COSC 6377 - Computer Networks

Fall 2012

MW 1:00-2:30pm at PGH376

InstructorOmprakash Gnawali

Homework - 0

Due: September 3, 2012

Data Format Standards

In this assignment, we will standardize data format to be exchanged by two programs written in two different programming languages. This will help us think about various aspects of designing a networked services. We will not be sending these standardized messages over the network (yet). Once we complete HW0, it is a small step to run these programs across the network.

Data

The first program (program1.c) written in C should ask the user to input her name and information regarding various courses she is taking. The program should save this data to a file called data.txt. The second program (program2.py) read this file and displays the information the screen.

We asked one of the students (Aaron Welch) to propose data standard for this course.
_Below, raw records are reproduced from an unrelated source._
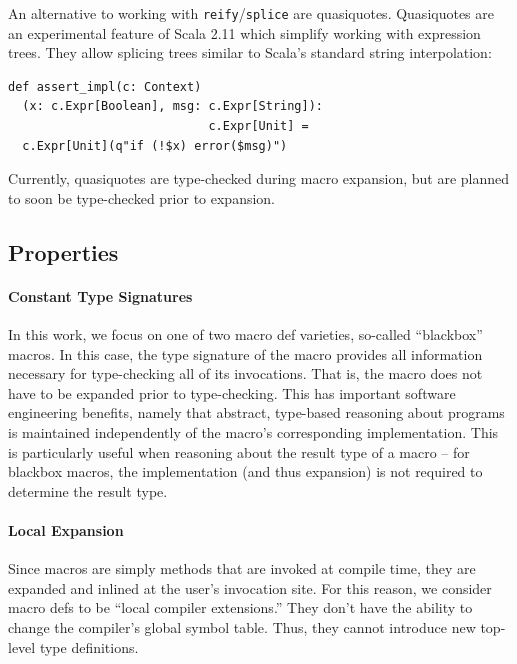 \documentclass[preprint]{sigplanconf}
\begin{document}
An alternative to working with \verb|reify|/\verb|splice| are quasiquotes.
Quasiquotes are an experimental feature of Scala 2.11 which simplify working
with expression trees. They allow splicing trees similar to Scala's standard
string interpolation:
\begin{lstlisting}
def assert_impl(c: Context)
  (x: c.Expr[Boolean], msg: c.Expr[String]):
                            c.Expr[Unit] =
  c.Expr[Unit](q"if (!$x) error($msg)")
\end{lstlisting}
\noindent
Currently, quasiquotes are type-checked during macro expansion, but are
planned to soon be type-checked prior to expansion.


\subsection{Properties}

\paragraph{Constant Type Signatures} In this work, we focus on one of two macro def
varieties, so-called ``blackbox'' macros. In this case, the type signature of
the macro provides all information necessary for type-checking all of its
invocations. That is, the macro does not have to be expanded prior to type-checking.
This has important software engineering benefits, namely that
abstract, type-based reasoning about programs is maintained independently of
the macro's corresponding implementation. This is particularly useful when
reasoning about the result type of a macro -- for blackbox macros, the
implementation (and thus expansion) is not required to determine the result
type.

\paragraph{Local Expansion} Since macros are simply methods that are invoked
at compile time, they are expanded and inlined at the user's invocation site.
For this reason, we consider macro defs to be ``local compiler extensions.''
They don't have the ability to change the compiler's global symbol table.
Thus, they cannot introduce new top-level type definitions.

\end{document}
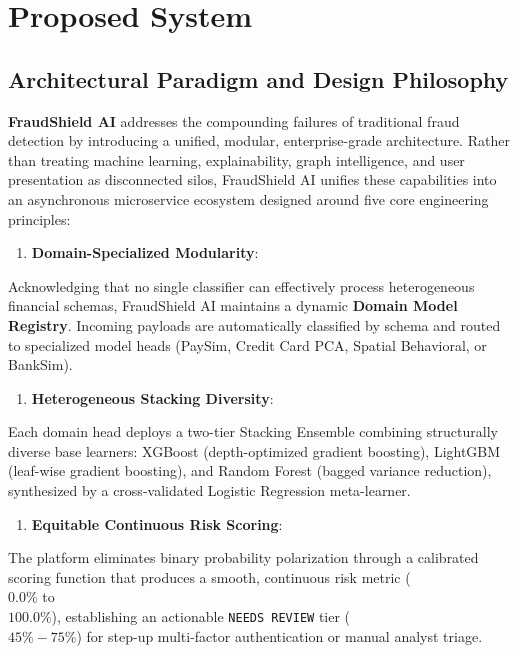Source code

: \documentclass[12pt,a4paper,oneside]{report}
\begin{document}
\section{Proposed System}

\subsection{Architectural Paradigm and Design Philosophy}

\textbf{FraudShield AI} addresses the compounding failures of traditional fraud detection by introducing a unified, modular, enterprise-grade architecture. Rather than treating machine learning, explainability, graph intelligence, and user presentation as disconnected silos, FraudShield AI unifies these capabilities into an asynchronous microservice ecosystem designed around five core engineering principles:


\begin{enumerate}[leftmargin=0.35in]
\item \textbf{Domain-Specialized Modularity}:
\end{enumerate}
Acknowledging that no single classifier can effectively process heterogeneous financial schemas, FraudShield AI maintains a dynamic \textbf{Domain Model Registry}. Incoming payloads are automatically classified by schema and routed to specialized model heads (PaySim, Credit Card PCA, Spatial Behavioral, or BankSim).

\begin{enumerate}[leftmargin=0.35in]
\item \textbf{Heterogeneous Stacking Diversity}:
\end{enumerate}
Each domain head deploys a two-tier Stacking Ensemble combining structurally diverse base learners: XGBoost (depth-optimized gradient boosting), LightGBM (leaf-wise gradient boosting), and Random Forest (bagged variance reduction), synthesized by a cross-validated Logistic Regression meta-learner.

\begin{enumerate}[leftmargin=0.35in]
\item \textbf{Equitable Continuous Risk Scoring}:
\end{enumerate}
The platform eliminates binary probability polarization through a calibrated scoring function that produces a smooth, continuous risk metric (\\$0.0\%$ to \\$100.0\%$), establishing an actionable \texttt{NEEDS REVIEW} tier (\\$45\%-75\%$) for step-up multi-factor authentication or manual analyst triage.
\end{document}
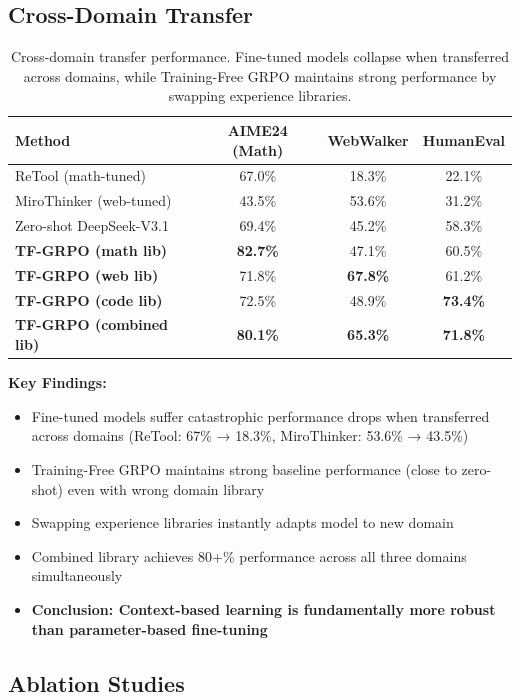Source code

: \subsection{Cross-Domain Transfer}
\label{sec:transfer}

\begin{table}[h]
\centering
\caption{Cross-domain transfer performance. Fine-tuned models collapse when transferred across domains, while Training-Free GRPO maintains strong performance by swapping experience libraries.}
\label{tab:transfer}
\begin{tabular}{@{}lccc@{}}
\toprule
\textbf{Method} & \textbf{AIME24 (Math)} & \textbf{WebWalker} & \textbf{HumanEval} \\
\midrule
ReTool (math-tuned) & 67.0\% & 18.3\% & 22.1\% \\
MiroThinker (web-tuned) & 43.5\% & 53.6\% & 31.2\% \\
\midrule
Zero-shot DeepSeek-V3.1 & 69.4\% & 45.2\% & 58.3\% \\
\midrule
\textbf{TF-GRPO (math lib)} & \textbf{82.7\%} & 47.1\% & 60.5\% \\
\textbf{TF-GRPO (web lib)} & 71.8\% & \textbf{67.8\%} & 61.2\% \\
\textbf{TF-GRPO (code lib)} & 72.5\% & 48.9\% & \textbf{73.4\%} \\
\textbf{TF-GRPO (combined lib)} & \textbf{80.1\%} & \textbf{65.3\%} & \textbf{71.8\%} \\
\bottomrule
\end{tabular}
\end{table}

\textbf{Key Findings:}
\begin{itemize}
    \item Fine-tuned models suffer catastrophic performance drops when transferred across domains (ReTool: 67\% → 18.3\%, MiroThinker: 53.6\% → 43.5\%)
    \item Training-Free GRPO maintains strong baseline performance (close to zero-shot) even with wrong domain library
    \item Swapping experience libraries instantly adapts model to new domain
    \item Combined library achieves 80+\% performance across all three domains simultaneously
    \item \textbf{Conclusion: Context-based learning is fundamentally more robust than parameter-based fine-tuning}
\end{itemize}

\subsection{Ablation Studies}

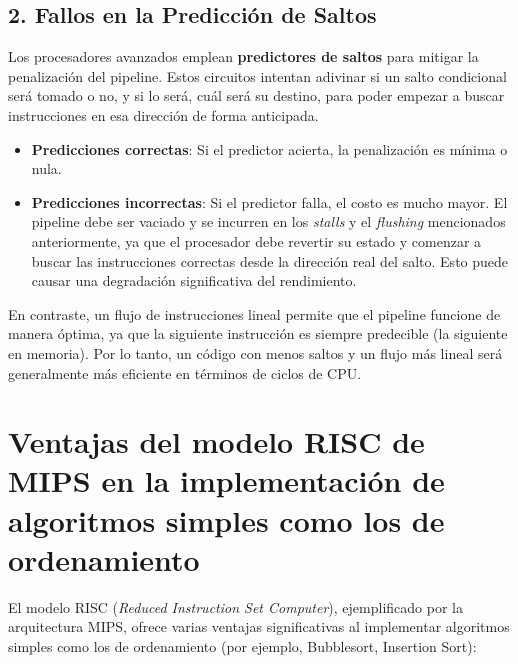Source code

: \documentclass{article}
\begin{document}
\subsection*{2. Fallos en la Predicción de Saltos}
Los procesadores avanzados emplean \textbf{predictores de saltos} para mitigar la penalización del pipeline. Estos circuitos intentan adivinar si un salto condicional será tomado o no, y si lo será, cuál será su destino, para poder empezar a buscar instrucciones en esa dirección de forma anticipada.
\begin{itemize}
    \item \textbf{Predicciones correctas}: Si el predictor acierta, la penalización es mínima o nula.
    \item \textbf{Predicciones incorrectas}: Si el predictor falla, el costo es mucho mayor. El pipeline debe ser vaciado y se incurren en los \textit{stalls} y el \textit{flushing} mencionados anteriormente, ya que el procesador debe revertir su estado y comenzar a buscar las instrucciones correctas desde la dirección real del salto. Esto puede causar una degradación significativa del rendimiento.
\end{itemize}
En contraste, un flujo de instrucciones lineal permite que el pipeline funcione de manera óptima, ya que la siguiente instrucción es siempre predecible (la siguiente en memoria). Por lo tanto, un código con menos saltos y un flujo más lineal será generalmente más eficiente en términos de ciclos de CPU.

\section{Ventajas del modelo RISC de MIPS en la implementación de algoritmos simples como los de ordenamiento}
El modelo RISC (\textit{Reduced Instruction Set Computer}), ejemplificado por la arquitectura MIPS, ofrece varias ventajas significativas al implementar algoritmos simples como los de ordenamiento (por ejemplo, Bubblesort, Insertion Sort):
\end{document}
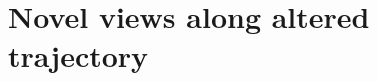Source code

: 

\begin{comment}
- As expected, the camera optimizer provides better results than the contrary on real data with imperfect camera poses. Atleast it ha a significantly higher PSNR, how do they compare qualitatively?
- As with the synthetic data, the optimized runs appear more blurry, but still achieves better scores on the metrics.


In the set of experiments that did not implement the naive Block NeRF approach, the results display noteworthy distinctions between different methodologies. The experiment wherein camera poses were approximated using COLMAP and subsequently optimized rendered the highest Peak Signal-to-Noise Ratio (PSNR). This particular experiment demonstrates superior performance in preserving original image detail and quality.

However, interestingly, the experiment utilizing COLMAP without any subsequent optimization yielded the best results in terms of the Structural Similarity Index Measure (SSIM) and the Learned Perceptual Image Patch Similarity (LPIPS). Despite these metrics being extremely close to the COLMAP run with optimization, their distinction in results is worth noting.

Delving deeper into qualitative outcomes, a stark contrast is observed between the two COLMAP runs. The experiment leveraging optimized camera poses generated results with a distinctly higher degree of blurriness compared to its counterpart that did not utilize optimized poses.

This observation highlights the intriguing impact of pose optimization on image clarity and indicates that while certain metrics might be optimized, subjective visual quality and the overall objective might vary significantly. These results collectively underline the complex interplay between technical metrics and perceptual outcomes in the realm of NeRF generation.
\end{comment}


\section{Novel views along altered trajectory}

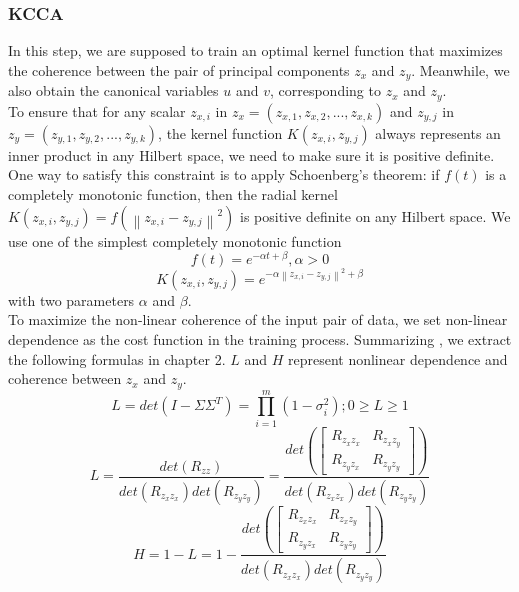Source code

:\documentclass[12pt]{report} %
\newcommand{\norm}[1]{\left\lVert #1 \right\rVert}
\begin{document}
\subsubsection{KCCA}
In this step, we are supposed to train an optimal kernel function that maximizes the coherence between the pair of principal components $z_x$ and $z_y$. Meanwhile, we also obtain the canonical variables $u$ and $v$, corresponding to $z_x$ and $z_y$. \\
To ensure that for any scalar \(z_{x,i}\) in \(z_x=(z_{x,1},z_{x,2},...,z_{x,k})\) and \(z_{y,j}\) in \(z_y=(z_{y,1},z_{y,2},...,z_{y,k})\), the kernel function $K(z_{x,i},z_{y,j})$ always represents an inner product in any Hilbert space, we need to make sure it is positive definite. One way to satisfy this constraint is to apply Schoenberg's theorem: if \(f(t)\) is a completely monotonic function, then the radial kernel $K(z_{x,i},z_{y,j})=f(\norm{z_{x,i}-z_{y,j}}^2)$ is positive definite on any Hilbert space. We use one of the simplest completely monotonic function
\begin{equation}
f(t)=e^{-\alpha t + \beta}, \alpha>0
\end{equation}
\begin{equation}
K(z_{x,i},z_{y,j})=e^{-\alpha \norm{z_{x,i}-z_{y,j}}^2 + \beta}
\end{equation}
with two parameters $\alpha$ and $\beta$.\\
To maximize the non-linear coherence of the input pair of data, we set non-linear dependence as the cost function in the training process. Summarizing \cite{ECCA}, we extract the following formulas in chapter 2. $L$ and $H$ represent nonlinear dependence and coherence between $z_x$ and $z_y$.
\begin{equation}
L=det(I-\Sigma\Sigma^T)=\prod_{i=1}^{m}(1-\sigma_i^2);0 \geq L \geq 1
\end{equation}
\begin{equation}
L=\frac{det(R_{zz})}
{det(R_{z_{x}z_{x}})det(R_{z_{y}z_{y}})}=\frac{det(\begin{bmatrix}
	R_{z_{x}z_{x}} & R_{z_{x}z_{y}} \\
	R_{z_{y}z_{x}} & R_{z_{y}z_{y}}
	\end{bmatrix})}
{det(R_{z_{x}z_{x}})det(R_{z_{y}z_{y}})}
\end{equation}
\begin{equation}
H=1-L=1-\frac{det(\begin{bmatrix}
	R_{z_{x}z_{x}} & R_{z_{x}z_{y}} \\
	R_{z_{y}z_{x}} & R_{z_{y}z_{y}}
	\end{bmatrix})}
{det(R_{z_{x}z_{x}})det(R_{z_{y}z_{y}})}
\end{equation}
\end{document}
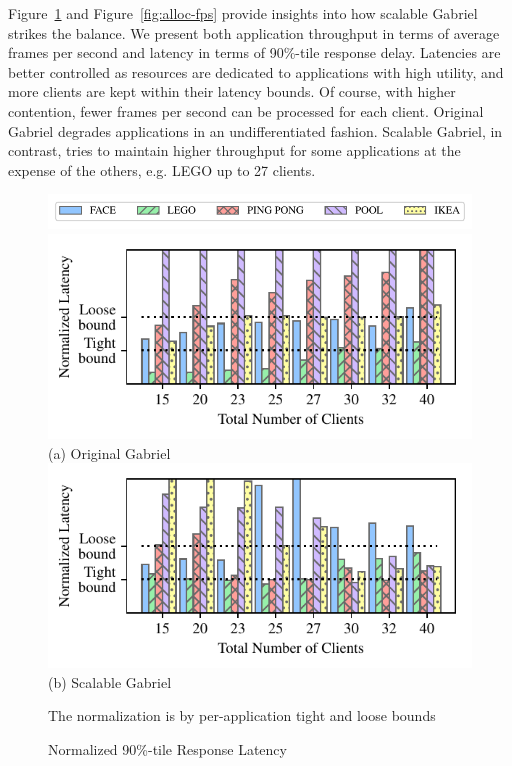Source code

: Figure~\ref{fig:alloc-latency} and Figure~\ref{fig:alloc-fps} provide insights
into how scalable Gabriel strikes the balance. We present both application
throughput in terms of average frames per second and latency in terms of
90\%-tile response delay. Latencies are better controlled as resources are
dedicated to applications with high utility, and more clients are kept within
their latency bounds. Of course, with higher contention, fewer frames per second
can be processed for each client. Original Gabriel degrades applications in an
undifferentiated fashion. Scalable Gabriel, in contrast, tries to maintain
higher throughput for some applications at the expense of the others, e.g. LEGO
up to 27 clients.

\begin{figure}[]
  \begin{center}
    \includegraphics[width=\linewidth]{FIGS/fig-alloc-latency-legend.pdf}
    \includegraphics[width=\linewidth]{FIGS/fig-alloc-latency-baseline.pdf}
    {(a) Original Gabriel}
    \includegraphics[width=\linewidth]{FIGS/fig-alloc-latency-cpushares.pdf}
    {(b) Scalable Gabriel}
  \end{center}
\begin{captiontext}
  \centering
The normalization is  by per-application tight and loose bounds~\cite{chen2017empirical}
\end{captiontext}
  \caption{Normalized 90\%-tile Response Latency}
  \label{fig:alloc-latency}
\end{figure}


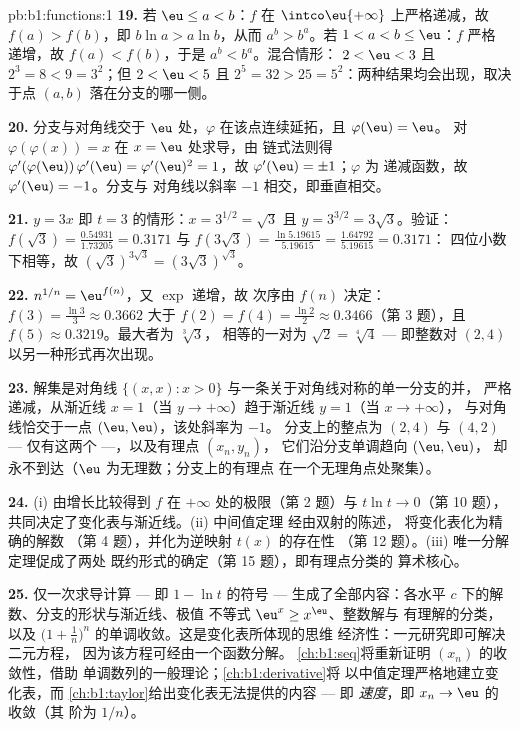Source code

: \begin{solution}{pb:b1:functions:1}
\textbf{19.} 若 $\eu \leq a < b$：$f$ 在
$\intco\eu{+\infty}$ 上严格递减，故 $f(a) > f(b)$，即 $b\ln a > a\ln
b$，从而 $a^b > b^a$。若 $1 < a < b \leq \eu$：$f$ 严格
递增，故 $f(a) < f(b)$，于是 $a^b < b^a$。混合情形：
$2 < \eu < 3$ 且 $2^3 = 8 < 9 = 3^2$；但 $2 < \eu < 5$ 且
$2^5 = 32 > 25 = 5^2$：两种结果均会出现，取决于点
$(a, b)$ 落在分支的哪一侧。

\textbf{20.} 分支与对角线交于 $\eu$ 处，$\varphi$
在该点连续延拓，且 $\varphi(\eu) = \eu$。
对 $\varphi(\varphi(x)) = x$ 在 $x = \eu$ 处求导，由
链式法则得 $\varphi'(\varphi(\eu))\,\varphi'(\eu) =
\varphi'(\eu)^2 = 1$，故 $\varphi'(\eu) = \pm1$；$\varphi$ 为
递减函数，故 $\varphi'(\eu) = -1$。分支与
对角线以斜率 $-1$ 相交，即垂直相交。

\textbf{21.} $y = 3x$ 即 $t = 3$ 的情形：$x = 3^{1/2} = \sqrt3$
且 $y = 3^{3/2} = 3\sqrt3$。验证：$f(\sqrt3) =
\frac{0.54931}{1.73205} = 0.3171$ 与 $f(3\sqrt3) =
\frac{\ln 5.19615}{5.19615} = \frac{1.64792}{5.19615} = 0.3171$：
四位小数下相等，故 $(\sqrt3)^{3\sqrt3} =
(3\sqrt3)^{\sqrt3}$。

\textbf{22.} $n^{1/n} = \eu^{f(n)}$，又 $\exp$ 递增，故
次序由 $f(n)$ 决定：$f(3) = \frac{\ln3}3 \approx
0.3662$ 大于 $f(2) = f(4) = \frac{\ln2}2 \approx 0.3466$（第
3 题），且 $f(5) \approx 0.3219$。最大者为 $\sqrt[3]3$，
相等的一对为 $\sqrt2 = \sqrt[4]4$ --- 即整数对 $(2, 4)$
以另一种形式再次出现。

\textbf{23.} 解集是对角线 $\{(x,
x) : x > 0\}$ 与一条关于对角线对称的单一分支的并，
严格递减，从渐近线 $x = 1$（当 $y \to
+\infty$）趋于渐近线 $y = 1$（当 $x \to +\infty$），
与对角线恰交于一点 $(\eu, \eu)$，该处斜率为 $-1$。
分支上的整点为 $(2, 4)$ 与 $(4, 2)$
--- 仅有这两个 ---，以及有理点 $(x_n, y_n)$，
它们沿分支单调趋向 $(\eu, \eu)$，
却永不到达（$\eu$ 为无理数；分支上的有理点
在一个无理角点处聚集）。

\textbf{24.} (i) 由增长比较得到 $f$ 在
$+\infty$ 处的极限（第 2 题）与 $t\ln t \to 0$（第 10 题），
共同决定了变化表与渐近线。(ii) 中间值定理
经由双射的陈述，
将变化表化为精确的解数
（第 4 题），并化为逆映射 $t(x)$ 的存在性
（第 12 题）。(iii) 唯一分解定理促成了两处
既约形式的确定（第 15 题），即有理点分类的
算术核心。

\textbf{25.} 仅一次求导计算 --- 即 $1 - \ln
t$ 的符号 --- 生成了全部内容：各水平
$c$ 下的解数、分支的形状与渐近线、极值
不等式 $\eu^x \geq x^\eu$、整数解与
有理解的分类，以及 $\bigl(1 +
\frac1n\bigr)^n$ 的单调收敛。这是变化表所体现的思维
经济性：一元研究即可解决二元方程，
因为该方程可经由一个函数分解。
\cref{ch:b1:seq}将重新证明 $(x_n)$ 的收敛性，借助
单调数列的一般理论；\cref{ch:b1:derivative}将
以中值定理严格地建立变化表，而
\cref{ch:b1:taylor}给出变化表无法提供的内容 --- 即
\emph{速度}，即 $x_n \to \eu$ 的收敛（其
阶为 $1/n$）。
\end{solution}
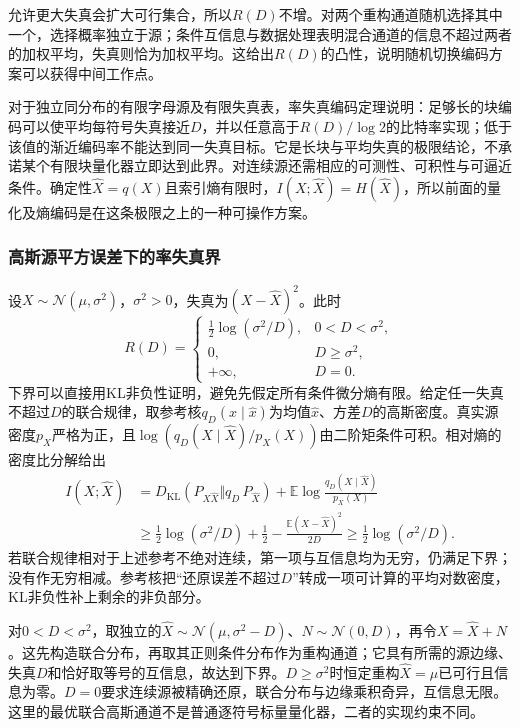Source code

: 允许更大失真会扩大可行集合，所以\(R(D)\)不增。对两个重构通道随机选择其中一个，选择概率独立于源；条件互信息与数据处理表明混合通道的信息不超过两者的加权平均，失真则恰为加权平均。这给出\(R(D)\)的凸性，说明随机切换编码方案可以获得中间工作点。

对于独立同分布的有限字母源及有限失真表，率失真编码定理说明：足够长的块编码可以使平均每符号失真接近\(D\)，并以任意高于\(R(D)/\log2\)的比特率实现；低于该值的渐近编码率不能达到同一失真目标。它是长块与平均失真的极限结论，不承诺某个有限块量化器立即达到此界。对连续源还需相应的可测性、可积性与可逼近条件。确定性\(\widehat X=q(X)\)且索引熵有限时，\(I(X;\widehat X)=H(\widehat X)\)，所以前面的量化及熵编码是在这条极限之上的一种可操作方案。

\subsubsection{高斯源平方误差下的率失真界}
设\(X\sim\mathcal N(\mu,\sigma^2)\)，\(\sigma^2>0\)，失真为\((X-\widehat X)^2\)。此时
\begin{equation}
 R(D)=
 \begin{cases}
 \tfrac12\log(\sigma^2/D),&0<D<\sigma^2,\\
 0,&D\geq\sigma^2,\\
 +\infty,&D=0.
 \end{cases}
 \label{eq:information-gaussian-rate-distortion}
\end{equation}
下界可以直接用KL非负性证明，避免先假定所有条件微分熵有限。给定任一失真不超过\(D\)的联合规律，取参考核\(q_D(x\mid\widehat x)\)为均值\(\widehat x\)、方差\(D\)的高斯密度。真实源密度\(p_X\)严格为正，且\(\log(q_D(X\mid\widehat X)/p_X(X))\)由二阶矩条件可积。相对熵的密度比分解给出
\[
\begin{aligned}
 I(X;\widehat X)
 &=D_{\mathrm{KL}}(P_{X\widehat X}\Vert q_D\,P_{\widehat X})
   +\mathbb E\log\frac{q_D(X\mid\widehat X)}{p_X(X)}\\
 &\geq\frac12\log(\sigma^2/D)+\frac12
       -\frac{\mathbb E(X-\widehat X)^2}{2D}
 \geq\frac12\log(\sigma^2/D).
\end{aligned}
\]
若联合规律相对于上述参考不绝对连续，第一项与互信息均为无穷，仍满足下界；没有作无穷相减。参考核把“还原误差不超过\(D\)”转成一项可计算的平均对数密度，KL非负性补上剩余的非负部分。

对\(0<D<\sigma^2\)，取独立的\(\widehat X\sim\mathcal N(\mu,\sigma^2-D)\)、\(N\sim\mathcal N(0,D)\)，再令\(X=\widehat X+N\)。这先构造联合分布，再取其正则条件分布作为重构通道；它具有所需的源边缘、失真\(D\)和恰好取等号的互信息，故达到下界。\(D\geq\sigma^2\)时恒定重构\(\widehat X=\mu\)已可行且信息为零。\(D=0\)要求连续源被精确还原，联合分布与边缘乘积奇异，互信息无限。这里的最优联合高斯通道不是普通逐符号标量量化器，二者的实现约束不同。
Here is his proposal:

or every field (including the name of the student), any amount of whitespace preceding or following the field (e.g., non-whitespace characters) are not considered as part of the field itself. In other words, each field is effectively trimmed before being output by the Python program, so it is also safe (though not necessary) to include such whitespace when creating the file for increased readability. The first field in the file will contain the student's name, followed by a newline character at the end of the field (note: no carriage return character is used in linux). Each following line will contain a record of a single class, with the file ending after the last class. A valid record of a class will contain exactly seven fields separated by the pipeline character "|", in the following order: class number (such as COSC xxxx), class name, section number, days/times of the class, room building/number, instructor's name(s), and the number of units (hours) the class is worth.

example file:

Aaron Welch
COSC 6377 | Computer Networks | 01 | MoWe 1:00PM - 2:30PM | PGH 376 | Omprakash Gnawali | 3
COSC 7320 | Water Gun Fights in The Digital Era | 01 | MoWe 4:00PM - 5:30PM | PGH 501 | Roy Rodgers | 3
COSC 7366 | Rolly Chair Racing | 01 | TuTh 11:30AM - 12:30PM | PGH Halls | Speedy Gonzalez | 1

Running the program

Here is an example execution of program1:

./program1

Your name: Aaron Welch

Course code: COSC 6377

Course name: Computer Networks

Section: 01

Schedule: MoWe 1:00PM - 2:30PM

Location: PGH 376

Instructor: Omprakash Gnawali

Credit hours: 3

More course (y/n): y

...

(typying n terminates the program)

Here is an example execution of program2.py:

python program2.py

Name: Aaron Welch

Course: COSC 6377 - Computer Networks, 3 credit hours
Section: 01
When: MoWe 1:00PM - 2:30PM
Where: PGH 376
Instructor: Omprakash Gnawali
...

Compiling and Running

It is perfectly fine for you to work on your own Linux machine. We have provided each student with an account on a Linux machine called bayou.cs.uh.edu. Regardless of where you do your assignment, your assignment must compile and execute on bayou.

Submission

Put your source code into a folder with the name: uhid_hw0, where uhid is the prefix of your .uh.edu email address. There should be a single Makefile in that directory. When we run make on that directory, it should produce an executable called program1. There should also be program2.py in that folder. Put a README.txt in the directory describing anything unusual (e.g., limitations) of your implementation. Then, zip the directory and upload the zip file using Blackboard.